Ahhh, so ist das! Ein C-Compiler spuckt hinten C-Sprache aus, drum heißt er auch Compiler -  ich frag mich bloß was Sachen wie RTL im gcc dann machen. Man sieht hier deutlich: Man lernt nie aus ;-)



> Eine "*.exe" ist ein unleserlicher Zusammenschmiss von Funktionsaufrufen, in dem Maschinensprache teilweise, aber nicht immer, eher selten, enthalten ist.


Und was soll in einer Exe-Datei außer Konstakten/daten noch drinnen sein? Bytecode ;-)



> Um ein C-Programm mit brauchbarer Funktionalität ablaufen lassen zu können braucht man einen haufen Libs, die sich wichtig machen.  aber sonst eigentlich in keiner Weise einen Vorteil gegenüber der aufgeräumten JVM bringen.

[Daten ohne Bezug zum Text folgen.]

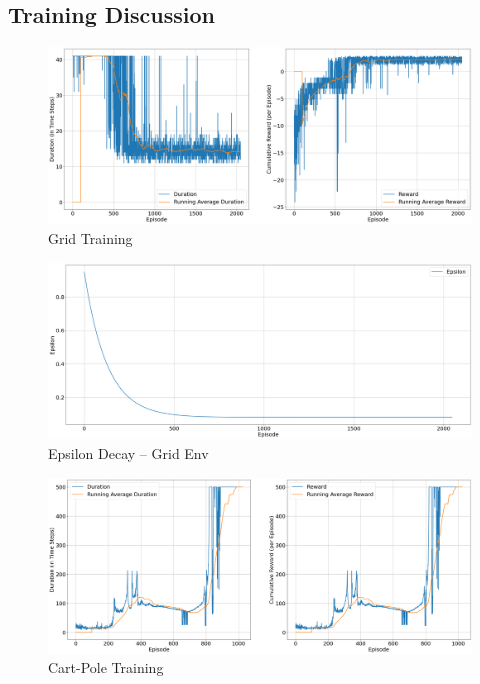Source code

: \documentclass{article} %
\begin{document}
\subsection{Training Discussion}

\begin{figure}[H]
    \begin{center}
        \includegraphics[width=\textwidth]{grid_training_ddqn.png}
    \end{center}
    \caption{Grid Training}
\end{figure}

\begin{figure}[H]
    \begin{center}
        \includegraphics[width=\textwidth]{eps_grid_ddqn.png}
    \end{center}
    \caption{Epsilon Decay -- Grid Env}
\end{figure}

\begin{figure}[H]
    \begin{center}
        \includegraphics[width=\textwidth]{cart_training.png}
    \end{center}
    \caption{Cart-Pole Training}
\end{figure}
\end{document}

Hmm, gut, das ist Ansichtssache, aber es gibt Vorteile:
* Ram-Verbrauch (shared libraries, keine Runtime, kein heap (im GC sinn).
* Laufzeitperformance (nicht erst 1500 invocations bis das ordentlich funtzt)
* Ladezeit
* nicht 100%ige abhängigkeit von SUN

Das heist jetzt nicht, dass ich java schlecht finden würde, aber alles dorthin, wo es hingehört. Ein modernes desktop-Programm würd ich kaum mehr in C++ anfangen, sohingehen eine JVM als Mustererkennungssoftware eher nicht zu brauchen ist.

lg Clemens


----------



## Vatar (20. Apr 2005)

Ich hab vor einiger Zeit mal etwas von einem Prozessor namens "Pico" gelesen. Der soll angeblich Javacode verstehen. Wie die Sache genau läuft weiß ich nicht, googlet einfach mal nach pico java


----------



## Bleiglanz (22. Apr 2005)

Hat mich schon immer interessiert, weils ein gutes beispiel für eine IT-Leiche ist:



> Sun hat eine neue Generation von speziellen Java-optimierten Chips angekündigt. Diese CPUs sollen den Output des Java-Compilers direkt und ohne den Einsatz einer Softwareschicht abarbeiten können. Deshalb können sie die Java-Programme schneller als andere CPU-s ausführen. Allerdings eignen sie sich auch nur für die Java-Applets. Als erster Chip soll die "Pico-Java" Mitte 1996 erscheinen. Dieser Chip soll unter 25 $ kosten und in Peripheriegeräten und Mobilfunktelephonen Einsatz finden. Der nächste Chip - "Micro-Java" wird wahrscheinlich im ersten Quartal 1997 erscheinen und ist mit einem Stückpreis zwischen 25 $ und 100 $ für Netzwerkgeräte, Buchungssysteme, Mail-Terminals und Spielkonsolen bestimmt. Schließlich am Ende 1997 soll ein Chip namens "Ultra-Java" erscheinen. Ultra-Java wird etwas über 100 $ kosten. Er soll aber auch 2D und 3D-Graphik, Audio, Vidokompression, Netzwerke und Verschlüsselung unterstüzen und ist für die zukünftige Internet-PCs bestimmt.



1995 - 1996 -1997 -

muss irgendwas im Zeitplan durcheinander gekommen sein...


----------



## 0xdeadbeef (24. Apr 2005)

Man sollte sich bei all diesen Diskussionen darüber im Klaren sein, daß die teils langsame Ausführung von Java-Programmen nicht wirklich darin begründet liegt, daß der Byte-Code von der JVM interpretiert werden muß, zumal bei engen Schleifen eh der JIT-Compiler einspringt.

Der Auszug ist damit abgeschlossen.